(Records from a dataset)
════════════════════

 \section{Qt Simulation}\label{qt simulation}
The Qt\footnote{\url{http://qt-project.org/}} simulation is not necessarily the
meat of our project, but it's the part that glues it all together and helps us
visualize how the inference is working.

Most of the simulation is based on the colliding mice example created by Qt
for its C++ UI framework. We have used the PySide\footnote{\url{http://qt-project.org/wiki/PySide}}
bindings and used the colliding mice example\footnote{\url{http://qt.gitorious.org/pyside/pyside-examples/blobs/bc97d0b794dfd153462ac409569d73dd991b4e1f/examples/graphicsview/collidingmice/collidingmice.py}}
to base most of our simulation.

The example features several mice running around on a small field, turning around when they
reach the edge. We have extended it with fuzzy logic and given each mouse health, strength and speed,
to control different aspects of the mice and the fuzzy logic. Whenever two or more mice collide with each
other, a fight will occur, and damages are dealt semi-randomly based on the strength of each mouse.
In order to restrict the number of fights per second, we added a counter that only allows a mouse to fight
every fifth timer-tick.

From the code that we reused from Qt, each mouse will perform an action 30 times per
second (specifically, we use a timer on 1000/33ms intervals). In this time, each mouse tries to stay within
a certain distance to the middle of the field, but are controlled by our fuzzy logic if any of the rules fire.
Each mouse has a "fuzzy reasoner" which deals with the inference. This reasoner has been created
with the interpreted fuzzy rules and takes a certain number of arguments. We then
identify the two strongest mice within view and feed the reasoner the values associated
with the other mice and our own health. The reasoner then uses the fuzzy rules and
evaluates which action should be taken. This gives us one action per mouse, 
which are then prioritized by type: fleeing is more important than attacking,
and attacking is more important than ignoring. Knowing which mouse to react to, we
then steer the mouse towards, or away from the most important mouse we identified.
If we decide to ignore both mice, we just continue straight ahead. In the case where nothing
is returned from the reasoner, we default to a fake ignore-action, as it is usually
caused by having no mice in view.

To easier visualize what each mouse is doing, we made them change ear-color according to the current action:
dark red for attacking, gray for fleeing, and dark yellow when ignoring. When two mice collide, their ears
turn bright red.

════════════════════

=== Assignment ===
What you should output is every line of the records above, from the first through the line containing "for its C++", unchanged.

=== Answer space ===
 \section{Qt Simulation}\label{qt simulation}
The Qt\footnote{\url{http://qt-project.org/}} simulation is not necessarily the
meat of our project, but it's the part that glues it all together and helps us
visualize how the inference is working.

Most of the simulation is based on the colliding mice example created by Qt
for its C++ UI framework. We have used the PySide\footnote{\url{http://qt-project.org/wiki/PySide}}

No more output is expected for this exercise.